* _Brief_:
Where a line of the records holds the string "code", copy that line.

* _Dataset entries_:
------

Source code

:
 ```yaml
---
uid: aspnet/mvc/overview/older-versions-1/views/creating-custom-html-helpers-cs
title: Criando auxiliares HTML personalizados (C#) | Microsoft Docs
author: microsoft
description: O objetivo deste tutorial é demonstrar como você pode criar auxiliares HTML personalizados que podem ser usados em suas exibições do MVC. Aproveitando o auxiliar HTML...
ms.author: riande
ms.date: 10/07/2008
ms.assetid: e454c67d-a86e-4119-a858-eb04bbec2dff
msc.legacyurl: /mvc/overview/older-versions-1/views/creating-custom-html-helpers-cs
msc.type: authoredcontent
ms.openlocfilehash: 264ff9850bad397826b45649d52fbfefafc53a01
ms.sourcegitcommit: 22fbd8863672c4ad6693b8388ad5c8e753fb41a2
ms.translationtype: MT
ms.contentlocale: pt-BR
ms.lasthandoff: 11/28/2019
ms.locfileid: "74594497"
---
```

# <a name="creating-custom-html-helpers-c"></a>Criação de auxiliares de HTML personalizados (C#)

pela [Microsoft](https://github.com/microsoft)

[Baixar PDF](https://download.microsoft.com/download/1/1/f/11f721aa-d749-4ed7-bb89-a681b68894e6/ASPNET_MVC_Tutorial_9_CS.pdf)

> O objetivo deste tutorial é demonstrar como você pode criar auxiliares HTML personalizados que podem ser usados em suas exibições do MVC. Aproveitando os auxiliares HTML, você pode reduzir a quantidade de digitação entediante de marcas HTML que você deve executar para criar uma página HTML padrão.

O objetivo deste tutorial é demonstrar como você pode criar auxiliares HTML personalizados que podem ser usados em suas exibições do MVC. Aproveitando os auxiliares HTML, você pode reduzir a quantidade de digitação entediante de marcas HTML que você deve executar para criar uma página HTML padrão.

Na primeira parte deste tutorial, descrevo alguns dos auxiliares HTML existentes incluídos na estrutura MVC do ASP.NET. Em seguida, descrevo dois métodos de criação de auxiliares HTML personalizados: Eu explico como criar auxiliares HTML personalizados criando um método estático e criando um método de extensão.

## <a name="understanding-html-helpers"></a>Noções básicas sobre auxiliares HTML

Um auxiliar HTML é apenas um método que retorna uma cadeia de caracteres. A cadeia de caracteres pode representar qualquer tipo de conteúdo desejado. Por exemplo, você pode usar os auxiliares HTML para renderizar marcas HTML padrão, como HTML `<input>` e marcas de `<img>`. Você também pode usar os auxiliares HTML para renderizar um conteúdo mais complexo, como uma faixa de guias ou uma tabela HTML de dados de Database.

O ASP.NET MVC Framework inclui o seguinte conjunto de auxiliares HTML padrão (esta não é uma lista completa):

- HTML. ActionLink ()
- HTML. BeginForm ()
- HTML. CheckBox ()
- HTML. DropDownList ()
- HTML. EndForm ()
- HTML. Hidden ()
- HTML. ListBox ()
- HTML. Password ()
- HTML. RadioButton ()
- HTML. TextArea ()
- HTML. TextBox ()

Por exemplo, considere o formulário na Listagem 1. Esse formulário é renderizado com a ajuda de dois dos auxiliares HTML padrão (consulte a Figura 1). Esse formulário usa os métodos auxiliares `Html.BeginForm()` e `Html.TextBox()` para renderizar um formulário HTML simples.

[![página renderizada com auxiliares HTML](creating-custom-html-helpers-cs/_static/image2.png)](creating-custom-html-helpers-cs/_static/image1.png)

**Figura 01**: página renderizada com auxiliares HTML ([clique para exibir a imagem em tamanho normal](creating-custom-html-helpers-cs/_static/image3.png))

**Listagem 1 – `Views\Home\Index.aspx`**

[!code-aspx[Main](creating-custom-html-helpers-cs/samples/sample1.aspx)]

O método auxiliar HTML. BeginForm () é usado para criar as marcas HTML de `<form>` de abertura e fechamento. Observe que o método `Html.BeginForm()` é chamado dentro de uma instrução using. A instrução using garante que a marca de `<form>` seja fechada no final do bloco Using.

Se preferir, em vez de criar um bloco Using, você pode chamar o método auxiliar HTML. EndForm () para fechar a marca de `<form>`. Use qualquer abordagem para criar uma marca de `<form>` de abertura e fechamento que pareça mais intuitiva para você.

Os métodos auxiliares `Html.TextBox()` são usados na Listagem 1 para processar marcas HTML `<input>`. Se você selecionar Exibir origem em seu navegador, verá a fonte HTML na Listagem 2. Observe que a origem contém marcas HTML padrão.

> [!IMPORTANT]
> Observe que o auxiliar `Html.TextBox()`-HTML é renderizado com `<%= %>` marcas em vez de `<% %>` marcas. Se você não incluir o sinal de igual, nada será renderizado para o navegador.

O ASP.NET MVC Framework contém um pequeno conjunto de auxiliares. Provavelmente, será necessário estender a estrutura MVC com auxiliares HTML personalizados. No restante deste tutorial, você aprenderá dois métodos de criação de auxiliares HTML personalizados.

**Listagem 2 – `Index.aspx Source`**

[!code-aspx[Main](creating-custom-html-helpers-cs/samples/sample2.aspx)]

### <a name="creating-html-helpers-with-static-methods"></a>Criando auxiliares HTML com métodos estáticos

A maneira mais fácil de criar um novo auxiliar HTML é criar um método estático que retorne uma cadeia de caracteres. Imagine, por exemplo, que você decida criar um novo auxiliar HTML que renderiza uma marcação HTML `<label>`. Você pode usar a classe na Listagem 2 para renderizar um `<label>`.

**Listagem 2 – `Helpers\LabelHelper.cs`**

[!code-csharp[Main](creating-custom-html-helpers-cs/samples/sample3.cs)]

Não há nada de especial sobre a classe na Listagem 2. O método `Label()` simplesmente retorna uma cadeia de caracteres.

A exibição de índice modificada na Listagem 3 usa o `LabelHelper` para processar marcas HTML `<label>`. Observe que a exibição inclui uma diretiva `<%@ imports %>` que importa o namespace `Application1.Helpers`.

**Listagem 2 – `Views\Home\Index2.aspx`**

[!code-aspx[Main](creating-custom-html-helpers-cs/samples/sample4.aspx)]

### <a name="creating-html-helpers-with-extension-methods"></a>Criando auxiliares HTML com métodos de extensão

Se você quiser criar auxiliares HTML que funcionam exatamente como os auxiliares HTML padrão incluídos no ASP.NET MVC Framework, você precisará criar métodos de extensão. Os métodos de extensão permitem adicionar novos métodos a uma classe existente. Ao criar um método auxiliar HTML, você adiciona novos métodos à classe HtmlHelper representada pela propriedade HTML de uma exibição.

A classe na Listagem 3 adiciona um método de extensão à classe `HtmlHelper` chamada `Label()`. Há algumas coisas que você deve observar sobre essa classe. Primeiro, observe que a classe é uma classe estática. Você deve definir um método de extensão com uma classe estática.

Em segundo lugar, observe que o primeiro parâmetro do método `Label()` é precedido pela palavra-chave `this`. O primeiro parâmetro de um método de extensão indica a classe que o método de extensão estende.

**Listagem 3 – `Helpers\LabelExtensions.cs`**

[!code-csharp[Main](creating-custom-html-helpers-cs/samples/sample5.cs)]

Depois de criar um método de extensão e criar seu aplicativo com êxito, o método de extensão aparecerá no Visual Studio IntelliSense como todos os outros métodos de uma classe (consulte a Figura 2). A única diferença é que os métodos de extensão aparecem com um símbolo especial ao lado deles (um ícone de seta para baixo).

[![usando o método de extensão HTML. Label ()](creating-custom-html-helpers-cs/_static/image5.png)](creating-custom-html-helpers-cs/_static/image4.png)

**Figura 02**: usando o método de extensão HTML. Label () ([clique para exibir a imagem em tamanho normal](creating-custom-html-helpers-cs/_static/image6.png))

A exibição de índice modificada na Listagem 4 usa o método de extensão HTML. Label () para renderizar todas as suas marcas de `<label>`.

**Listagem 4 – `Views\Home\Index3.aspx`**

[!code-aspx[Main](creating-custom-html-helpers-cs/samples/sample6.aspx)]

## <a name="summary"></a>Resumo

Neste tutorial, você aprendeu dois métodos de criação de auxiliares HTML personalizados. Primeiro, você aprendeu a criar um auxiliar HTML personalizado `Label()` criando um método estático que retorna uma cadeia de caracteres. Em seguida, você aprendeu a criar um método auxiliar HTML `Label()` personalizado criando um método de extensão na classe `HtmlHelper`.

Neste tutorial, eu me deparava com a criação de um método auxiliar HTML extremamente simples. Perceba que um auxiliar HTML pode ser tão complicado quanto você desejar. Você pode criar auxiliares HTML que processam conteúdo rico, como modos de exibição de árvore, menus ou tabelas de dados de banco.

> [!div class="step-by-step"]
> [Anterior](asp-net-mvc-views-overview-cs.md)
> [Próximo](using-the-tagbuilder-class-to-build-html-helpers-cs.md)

------

* _Problem solution_:
Source code
[!code-aspx[Main](creating-custom-html-helpers-cs/samples/sample1.aspx)]
[!code-aspx[Main](creating-custom-html-helpers-cs/samples/sample2.aspx)]
[!code-csharp[Main](creating-custom-html-helpers-cs/samples/sample3.cs)]
[!code-aspx[Main](creating-custom-html-helpers-cs/samples/sample4.aspx)]
[!code-csharp[Main](creating-custom-html-helpers-cs/samples/sample5.cs)]
[!code-aspx[Main](creating-custom-html-helpers-cs/samples/sample6.aspx)]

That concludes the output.